By Joanne Sammer  8/16/2010

As the recession recedes but a full-blown recovery is not firmly in place in the second half of 2010, employers face a delicate balancing act. On the one hand, employees who suffered through a recession without hope of job security—much less a salary increase or bonus—are getting impatient for things to return to normal. On the other hand, the recovery hasn’t proven strong enough for employers to loosen the purse strings very much. The need to control fixed costs remains an important one.

Merit pay budgets are coming back to life, but not across the board. The highest performers get more while the lower performers get less. “We see merit pools for 2010 coming back with a vengeance for top performers,” said Michael Kesner, principal at Deloitte Consulting LLP in Chicago. Kesner puts average merit pay increases for 2010 at 2.5 to 3 percent, with increases of 4 to 8 percent for the highest performers. In addition, “the bonuses for 2010 that will be paid in 2011 in all likelihood are going to be better than the 2009 bonuses paid in 2010,” he said.

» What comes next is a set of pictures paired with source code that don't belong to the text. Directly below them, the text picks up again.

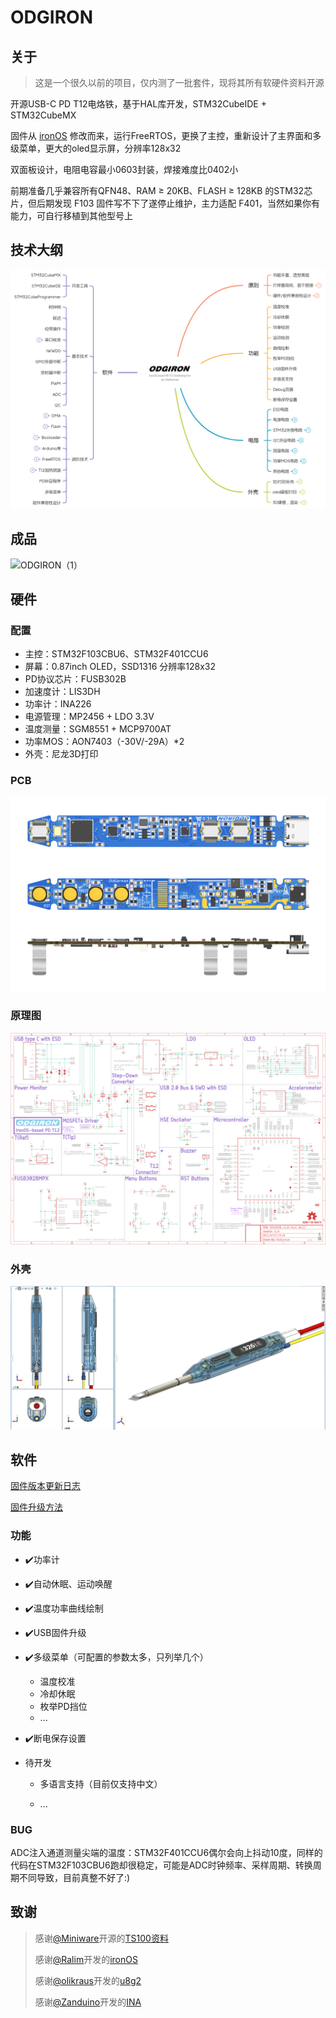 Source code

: # ODGIRON

## 关于

> 这是一个很久以前的项目，仅内测了一批套件，现将其所有软硬件资料开源

开源USB-C PD T12电烙铁，基于HAL库开发，STM32CubeIDE + STM32CubeMX

固件从 [ironOS](https://github.com/Ralim/IronOS) 修改而来，运行FreeRTOS，更换了主控，重新设计了主界面和多级菜单，更大的oled显示屏，分辨率128x32

双面板设计，电阻电容最小0603封装，焊接难度比0402小

前期准备几乎兼容所有QFN48、RAM ≥ 20KB、FLASH ≥ 128KB 的STM32芯片，但后期发现 F103 固件写不下了遂停止维护，主力适配 F401，当然如果你有能力，可自行移植到其他型号上

## 技术大纲

![ODGIRON技术大纲_21-06-27](Images/ODGIRON技术大纲_21-06-27.png)

## 成品

![ODGIRON（1）](Images/ODGIRON（0）.png)

## 硬件

### 配置

- 主控：STM32F103CBU6、STM32F401CCU6
- 屏幕：0.87inch OLED，SSD1316 分辨率128x32
- PD协议芯片：FUSB302B
- 加速度计：LIS3DH
- 功率计：INA226
- 电源管理：MP2456 + LDO 3.3V
- 温度测量：SGM8551 + MCP9700AT
- 功率MOS：AON7403（-30V/-29A）*2
- 外壳：尼龙3D打印

### PCB

![ODGIRON_F4x1_v1.0_Kicad_3D-view-clear](Hardware/PCB_Project/ODGIRON-v1.0-F4x1-0412/Images/ODGIRON_F4x1_v1.0_Kicad_3D-view-clear.png)

### 原理图

![sch_F4x1](Hardware/PCB_Project/ODGIRON-v1.0-F4x1-0412/Images/sch_F4x1.png)

### 外壳

![ODGIRON_SW0](Images/ODGIRON_SW0.png)

## 软件

[固件版本更新日志](https://github.com/oldgerman/ODGIRON/blob/master/Notes/firmware_upgrade.md)

[固件升级方法](https://github.com/oldgerman/ODGIRON/blob/master/Notes/firmware_logs.md)

### 功能

- :heavy_check_mark:功率计

- :heavy_check_mark:自动休眠、运动唤醒

- :heavy_check_mark:温度功率曲线绘制

- :heavy_check_mark:USB固件升级

- :heavy_check_mark:多级菜单（可配置的参数太多，只列举几个）

  - 温度校准
  - 冷却休眠
  - 枚举PD挡位
  - ...

- :heavy_check_mark:断电保存设置

- 待开发

  - 多语言支持（目前仅支持中文）

  - ...

### BUG

ADC注入通道测量尖端的温度：STM32F401CCU6偶尔会向上抖动10度，同样的代码在STM32F103CBU6跑却很稳定，可能是ADC时钟频率、采样周期、转换周期不同导致，目前真整不好了:)

## 致谢

> 感谢[@Miniware](http://www.miniware.com.cn/)开源的[TS100资料](http://www.minidso.com/forum.php?mod=viewthread&tid=892)
>
> 感谢[@Ralim](https://github.com/Ralim)开发的[ironOS](https://github.com/Ralim/IronOS)
>
> 感谢[@olikraus](https://github.com/olikraus)开发的[u8g2](https://github.com/olikraus/u8g2)
>
> 感谢[@Zanduino](https://github.com/Zanduino)开发的[INA](https://github.com/Zanduino/INA)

Although there is more funding for pay increases and more money to go around, amounts vary dramatically among industries and companies. “I wouldn't by any means describe it as an embarrassment of riches,” said Laury Sejen, global practice leader of rewards for Towers Watson in New York. “Companies are trying to restore, and most have restored, basic merit increase budgets, which took a major hit as many companies basically froze salaries.”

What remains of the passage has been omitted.